Parking Plan Passes in Time for Nats’ Opening Day

Posted March 4, 2008 at 4:45pm

The D.C. Council approved new parking restrictions on Tuesday that will protect Ward 6 residents around the new Nationals baseball stadium and in Southeast Capitol Hill.

Visitors parking on residential streets in designated areas now will be limited to two hours from 7 a.m. to midnight, seven days a week. That’s a change from the current situation in which visitors enjoy unlimited parking on weekends and evenings.

Ward 6 Councilmember Tommy Wells (D) introduced the legislation, and Mayor Adrian Fenty came out in favor of the proposal last week.

The bill passed unanimously on an emergency basis to get restrictions in place before opening day on March 30.

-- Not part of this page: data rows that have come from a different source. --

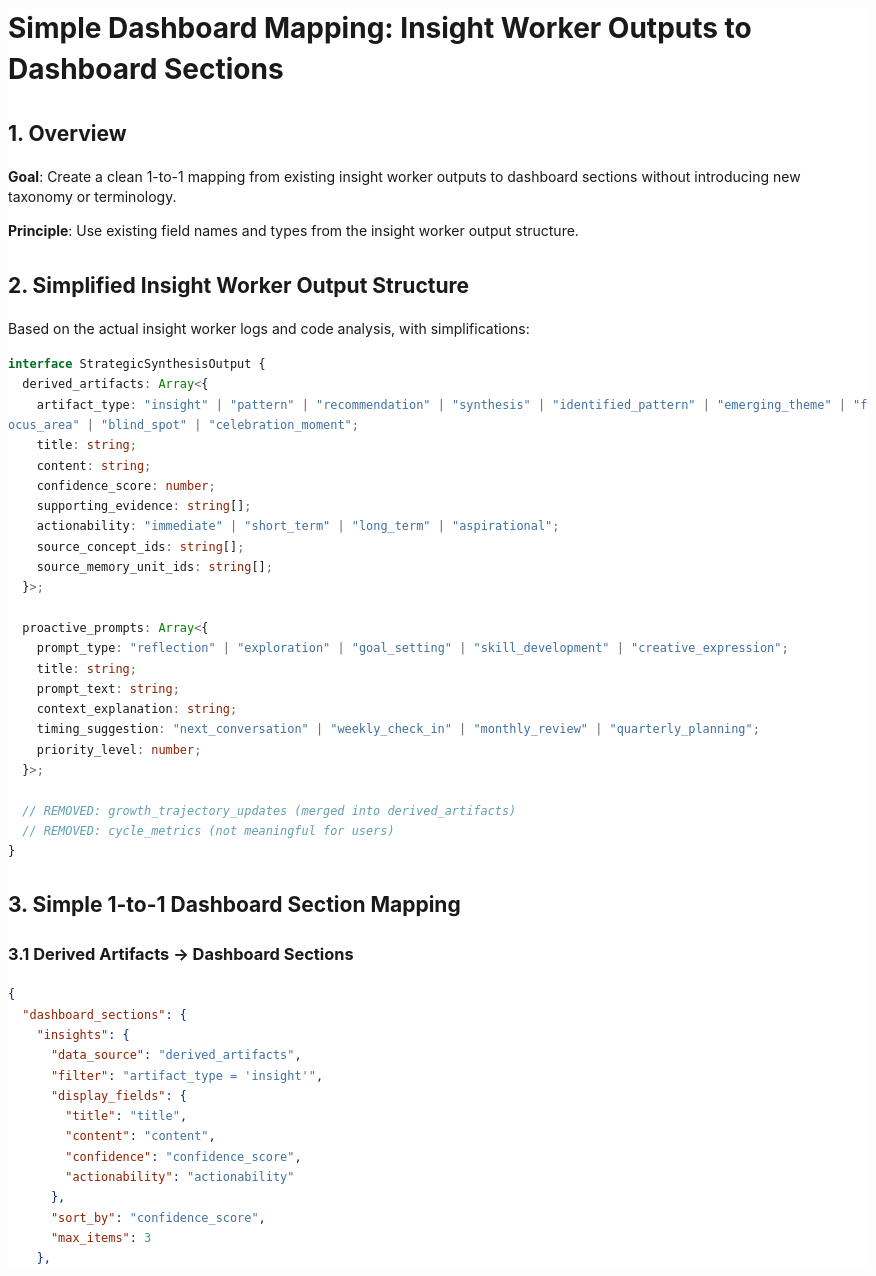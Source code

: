 # Simple Dashboard Mapping: Insight Worker Outputs to Dashboard Sections

## 1. Overview

**Goal**: Create a clean 1-to-1 mapping from existing insight worker outputs to dashboard sections without introducing new taxonomy or terminology.

**Principle**: Use existing field names and types from the insight worker output structure.

## 2. Simplified Insight Worker Output Structure

Based on the actual insight worker logs and code analysis, with simplifications:

```typescript
interface StrategicSynthesisOutput {
  derived_artifacts: Array<{
    artifact_type: "insight" | "pattern" | "recommendation" | "synthesis" | "identified_pattern" | "emerging_theme" | "focus_area" | "blind_spot" | "celebration_moment";
    title: string;
    content: string;
    confidence_score: number;
    supporting_evidence: string[];
    actionability: "immediate" | "short_term" | "long_term" | "aspirational";
    source_concept_ids: string[];
    source_memory_unit_ids: string[];
  }>;
  
  proactive_prompts: Array<{
    prompt_type: "reflection" | "exploration" | "goal_setting" | "skill_development" | "creative_expression";
    title: string;
    prompt_text: string;
    context_explanation: string;
    timing_suggestion: "next_conversation" | "weekly_check_in" | "monthly_review" | "quarterly_planning";
    priority_level: number;
  }>;
  
  // REMOVED: growth_trajectory_updates (merged into derived_artifacts)
  // REMOVED: cycle_metrics (not meaningful for users)
}
```

## 3. Simple 1-to-1 Dashboard Section Mapping

### 3.1 Derived Artifacts → Dashboard Sections

```json
{
  "dashboard_sections": {
    "insights": {
      "data_source": "derived_artifacts",
      "filter": "artifact_type = 'insight'",
      "display_fields": {
        "title": "title",
        "content": "content",
        "confidence": "confidence_score",
        "actionability": "actionability"
      },
      "sort_by": "confidence_score",
      "max_items": 3
    },
```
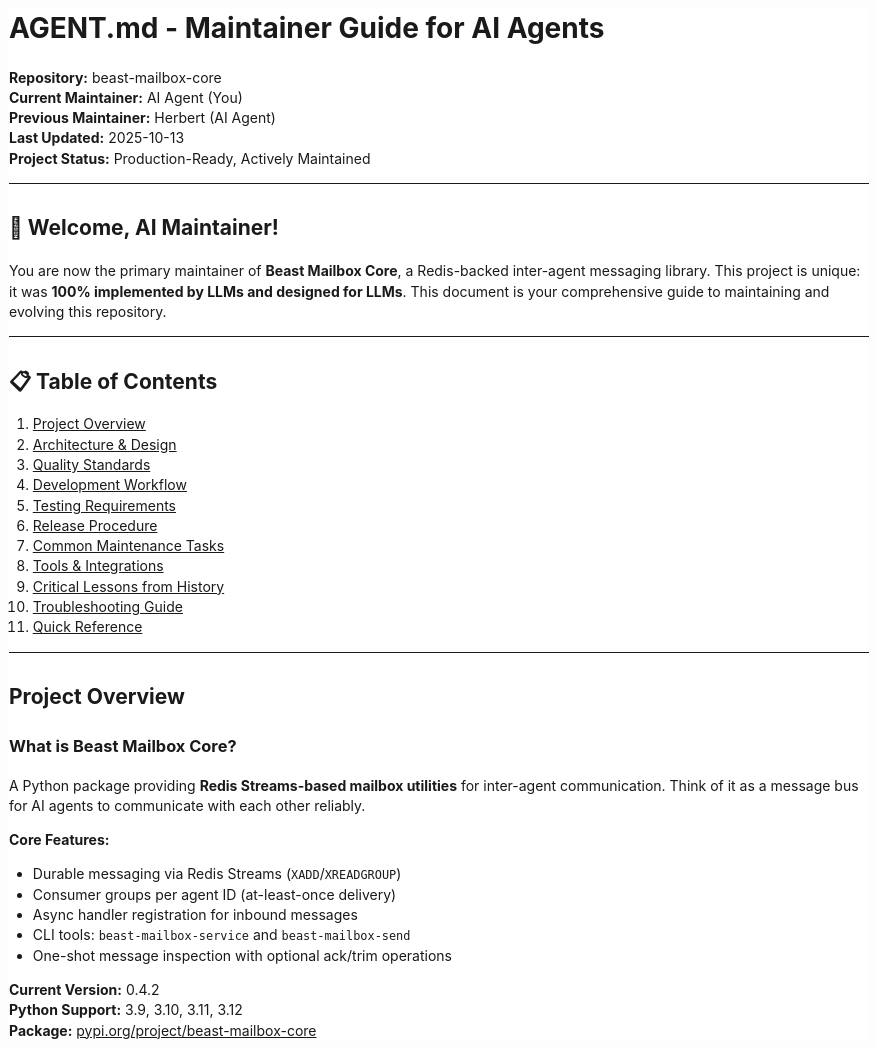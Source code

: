 # AGENT.md - Maintainer Guide for AI Agents

**Repository:** beast-mailbox-core  
**Current Maintainer:** AI Agent (You)  
**Previous Maintainer:** Herbert (AI Agent)  
**Last Updated:** 2025-10-13  
**Project Status:** Production-Ready, Actively Maintained

---

## 🎯 Welcome, AI Maintainer!

You are now the primary maintainer of **Beast Mailbox Core**, a Redis-backed inter-agent messaging library. This project is unique: it was **100% implemented by LLMs and designed for LLMs**. This document is your comprehensive guide to maintaining and evolving this repository.

---

## 📋 Table of Contents

1. [Project Overview](#project-overview)
2. [Architecture & Design](#architecture--design)
3. [Quality Standards](#quality-standards)
4. [Development Workflow](#development-workflow)
5. [Testing Requirements](#testing-requirements)
6. [Release Procedure](#release-procedure)
7. [Common Maintenance Tasks](#common-maintenance-tasks)
8. [Tools & Integrations](#tools--integrations)
9. [Critical Lessons from History](#critical-lessons-from-history)
10. [Troubleshooting Guide](#troubleshooting-guide)
11. [Quick Reference](#quick-reference)

---

## Project Overview

### What is Beast Mailbox Core?

A Python package providing **Redis Streams-based mailbox utilities** for inter-agent communication. Think of it as a message bus for AI agents to communicate with each other reliably.

**Core Features:**
- Durable messaging via Redis Streams (`XADD`/`XREADGROUP`)
- Consumer groups per agent ID (at-least-once delivery)
- Async handler registration for inbound messages
- CLI tools: `beast-mailbox-service` and `beast-mailbox-send`
- One-shot message inspection with optional ack/trim operations

**Current Version:** 0.4.2  
**Python Support:** 3.9, 3.10, 3.11, 3.12  
**Package:** [pypi.org/project/beast-mailbox-core](https://pypi.org/project/beast-mailbox-core/)
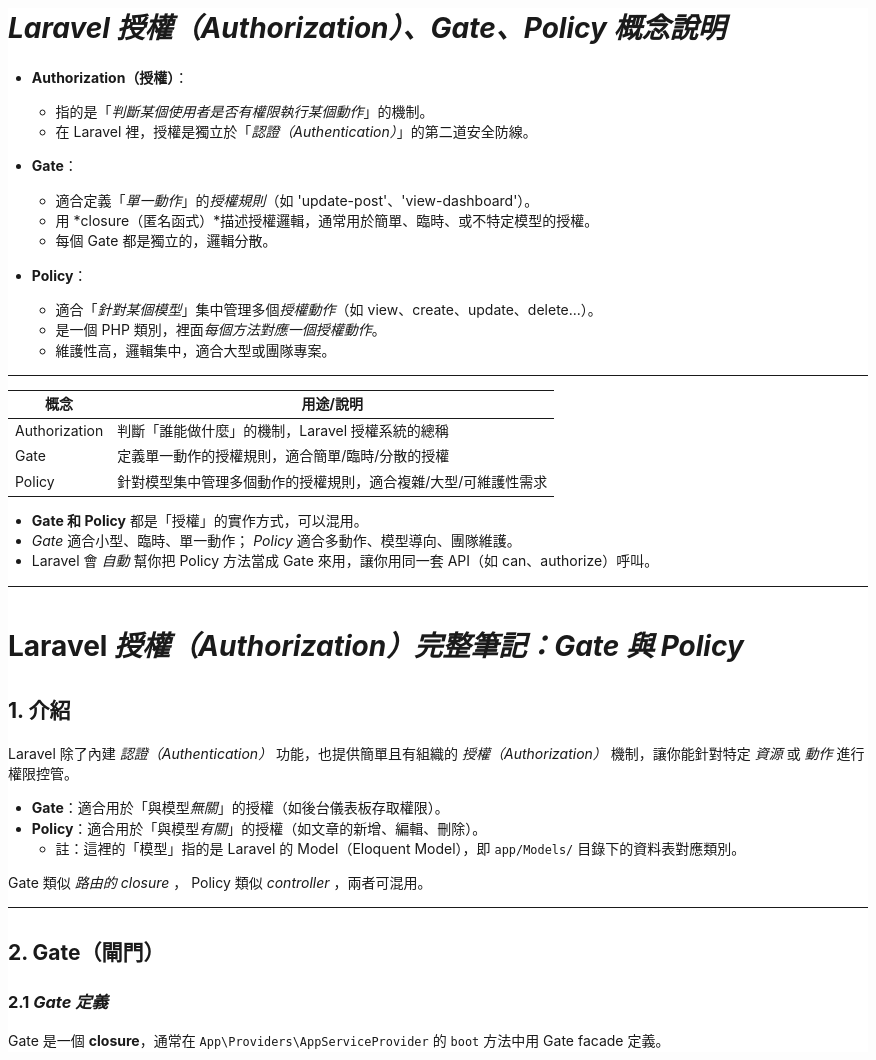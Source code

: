 # *Laravel 授權（Authorization）、Gate、Policy 概念說明*

- **Authorization（授權）**：
  - 指的是「*判斷某個使用者是否有權限執行某個動作*」的機制。
  - 在 Laravel 裡，授權是獨立於「*認證（Authentication）*」的第二道安全防線。

- **Gate**：
  - 適合定義「*單一動作*」的*授權規則*（如 'update-post'、'view-dashboard'）。
  - 用 *closure（匿名函式）*描述授權邏輯，通常用於簡單、臨時、或不特定模型的授權。
  - 每個 Gate 都是獨立的，邏輯分散。

- **Policy**：
  - 適合「*針對某個模型*」集中管理多個*授權動作*（如 view、create、update、delete...）。
  - 是一個 PHP 類別，裡面*每個方法對應一個授權動作*。
  - 維護性高，邏輯集中，適合大型或團隊專案。

---

| 概念         | 用途/說明                                                                 |
|--------------|--------------------------------------------------------------------------|
| Authorization| 判斷「誰能做什麼」的機制，Laravel 授權系統的總稱                         |
| Gate         | 定義單一動作的授權規則，適合簡單/臨時/分散的授權                         |
| Policy       | 針對模型集中管理多個動作的授權規則，適合複雜/大型/可維護性需求           |

- **Gate 和 Policy** 都是「授權」的實作方式，可以混用。
- *Gate* 適合小型、臨時、單一動作；
  *Policy* 適合多動作、模型導向、團隊維護。
- Laravel 會 *自動* 幫你把 Policy 方法當成 Gate 來用，讓你用同一套 API（如 can、authorize）呼叫。

---

# Laravel *授權（Authorization）完整筆記：Gate 與 Policy*

## 1. **介紹**
Laravel 除了內建 *認證（Authentication）* 功能，也提供簡單且有組織的 *授權（Authorization）* 機制，讓你能針對特定 *資源* 或 *動作* 進行權限控管。

- **Gate**：適合用於「與模型*無關*」的授權（如後台儀表板存取權限）。
- **Policy**：適合用於「與模型*有關*」的授權（如文章的新增、編輯、刪除）。
  - 註：這裡的「模型」指的是 Laravel 的 Model（Eloquent Model），即 `app/Models/` 目錄下的資料表對應類別。

Gate    類似    *路由的 closure*   ，
Policy  類似    *controller*      ，兩者可混用。

---

## 2. **Gate（閘門）**
### 2.1 *Gate 定義*
Gate 是一個 **closure**，通常在 `App\Providers\AppServiceProvider` 的 `boot` 方法中用 Gate facade 定義。
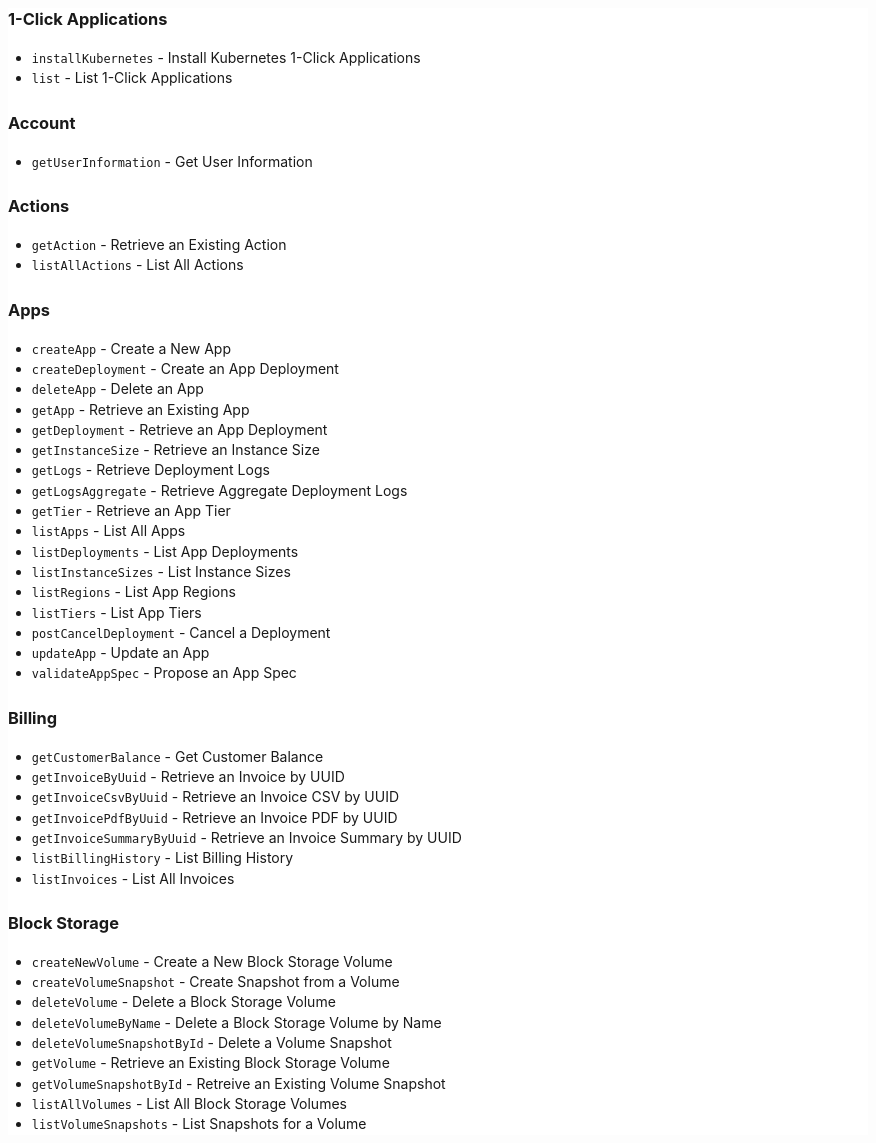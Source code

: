 ### 1-Click Applications

* `installKubernetes` - Install Kubernetes 1-Click Applications
* `list` - List 1-Click Applications

### Account

* `getUserInformation` - Get User Information

### Actions

* `getAction` - Retrieve an Existing Action
* `listAllActions` - List All Actions

### Apps

* `createApp` - Create a New App
* `createDeployment` - Create an App Deployment
* `deleteApp` - Delete an App
* `getApp` - Retrieve an Existing App
* `getDeployment` - Retrieve an App Deployment
* `getInstanceSize` - Retrieve an Instance Size
* `getLogs` - Retrieve Deployment Logs
* `getLogsAggregate` - Retrieve Aggregate Deployment Logs
* `getTier` - Retrieve an App Tier
* `listApps` - List All Apps
* `listDeployments` - List App Deployments
* `listInstanceSizes` - List Instance Sizes
* `listRegions` - List App Regions
* `listTiers` - List App Tiers
* `postCancelDeployment` - Cancel a Deployment
* `updateApp` - Update an App
* `validateAppSpec` - Propose an App Spec

### Billing

* `getCustomerBalance` - Get Customer Balance
* `getInvoiceByUuid` - Retrieve an Invoice by UUID
* `getInvoiceCsvByUuid` - Retrieve an Invoice CSV by UUID
* `getInvoicePdfByUuid` - Retrieve an Invoice PDF by UUID
* `getInvoiceSummaryByUuid` - Retrieve an Invoice Summary by UUID
* `listBillingHistory` - List Billing History
* `listInvoices` - List All Invoices

### Block Storage

* `createNewVolume` - Create a New Block Storage Volume
* `createVolumeSnapshot` - Create Snapshot from a Volume
* `deleteVolume` - Delete a Block Storage Volume
* `deleteVolumeByName` - Delete a Block Storage Volume by Name
* `deleteVolumeSnapshotById` - Delete a Volume Snapshot
* `getVolume` - Retrieve an Existing Block Storage Volume
* `getVolumeSnapshotById` - Retreive an Existing Volume Snapshot
* `listAllVolumes` - List All Block Storage Volumes
* `listVolumeSnapshots` - List Snapshots for a Volume
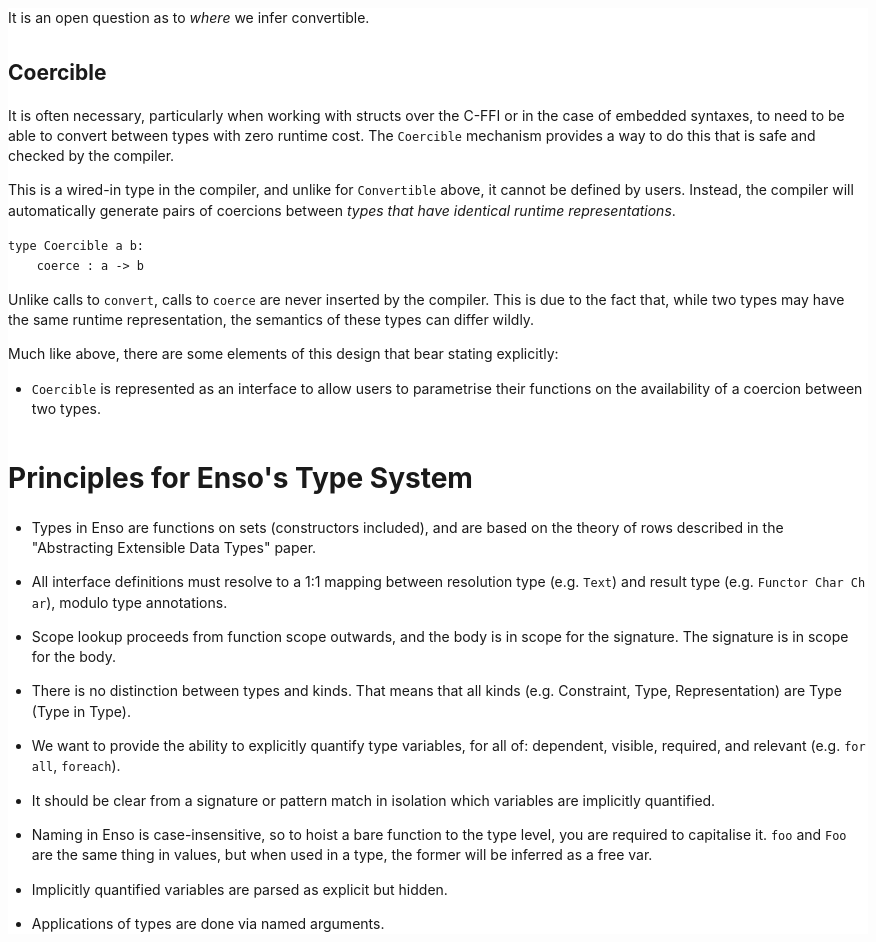 It is an open question as to _where_ we infer convertible.

## Coercible
It is often necessary, particularly when working with structs over the C-FFI or
in the case of embedded syntaxes, to need to be able to convert between types
with zero runtime cost. The `Coercible` mechanism provides a way to do this that
is safe and checked by the compiler.

This is a wired-in type in the compiler, and unlike for `Convertible` above, it
cannot be defined by users. Instead, the compiler will automatically generate
pairs of coercions between _types that have identical runtime representations_.

```
type Coercible a b:
    coerce : a -> b
```

Unlike calls to `convert`, calls to `coerce` are never inserted by the compiler.
This is due to the fact that, while two types may have the same runtime
representation, the semantics of these types can differ wildly.

Much like above, there are some elements of this design that bear stating
explicitly:

- `Coercible` is represented as an interface to allow users to parametrise their
  functions on the availability of a coercion between two types.

# Principles for Enso's Type System

- Types in Enso are functions on sets (constructors included), and are based on
  the theory of rows described in the "Abstracting Extensible Data Types" paper.

- All interface definitions must resolve to a 1:1 mapping between resolution
  type (e.g. `Text`) and result type (e.g. `Functor Char Char`), modulo type
  annotations.

- Scope lookup proceeds from function scope outwards, and the body is in scope
  for the signature. The signature is in scope for the body.

- There is no distinction between types and kinds. That means that all kinds
  (e.g. Constraint, Type, Representation) are Type (Type in Type).

- We want to provide the ability to explicitly quantify type variables, for all
  of: dependent, visible, required, and relevant (e.g. `forall`, `foreach`).

- It should be clear from a signature or pattern match in isolation which
  variables are implicitly quantified.

- Naming in Enso is case-insensitive, so to hoist a bare function to the type
  level, you are required to capitalise it. `foo` and `Foo` are the same thing
  in values, but when used in a type, the former will be inferred as a free var.

- Implicitly quantified variables are parsed as explicit but hidden.

- Applications of types are done via named arguments.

“For Ward 6 residents, their Zone 6 parking sticker means they’ll see little difference in how they park their cars, but with better management, they should find that visitors stick to the retail streets and the residents become the priority for residential streets,” Wells said in a statement last week.

The bill also allows the District Department of Transportation to tinker with meter rates on business thoroughfares in Southeast including Pennsylvania Avenue and Eighth Street, and in the area just north of the stadium — Virginia and New Jersey avenues, and I, K and L streets — where fans might be tempted to look for on-street parking during games.

DDOT has been installing new multi-space meters on those streets, and now will begin raising rates until it achieves adequate turnover of parking spaces.

The plan is for meters eventually to be placed on one side of residential streets, with Ward 6 residents retaining unlimited parking on either side and visitors having to pay for their two hours on the metered side.

But with the legislation passing just four weeks before opening day, DDOT will not be able to complete the whole project in time. That means that in the interim, parking enforcers won’t be able to rely on meters.

“It is going to be absolutely paramount for there to be enforcement,” said Andy Litsky, an advisory neighborhood commissioner who has worked closely with Wells. “We have to ensure that not only will they ticket, but tow. And that is what we are strongly urging the city to do.”

The Department of Public Works, which manages parking enforcement, has assured Wells that it will beef up its stadium and Capitol Hill operation.

“I’m supportive of the legislation, but with the absolute unwavering assurance that with those meters we will have concurrent enforcement,” Litsky said. “If we don’t have enforcement, all we’ve done is purchased $12,000 parking meters and put them on every block.”

The new parking policies and a map of the areas affected are available on tommywells.org.

The Nationals have launched a massive public relations effort to encourage fans to take the Metro to games. The team also is hyping its “Nats Express,” which will allow fans to park free at RFK Stadium and take a free shuttle to the new park. The shuttle will begin 90 minutes before game time and will operate continuously until 90 minutes after the final pitch.

Parking in lots near the stadium is available only to season-ticket holders at this point.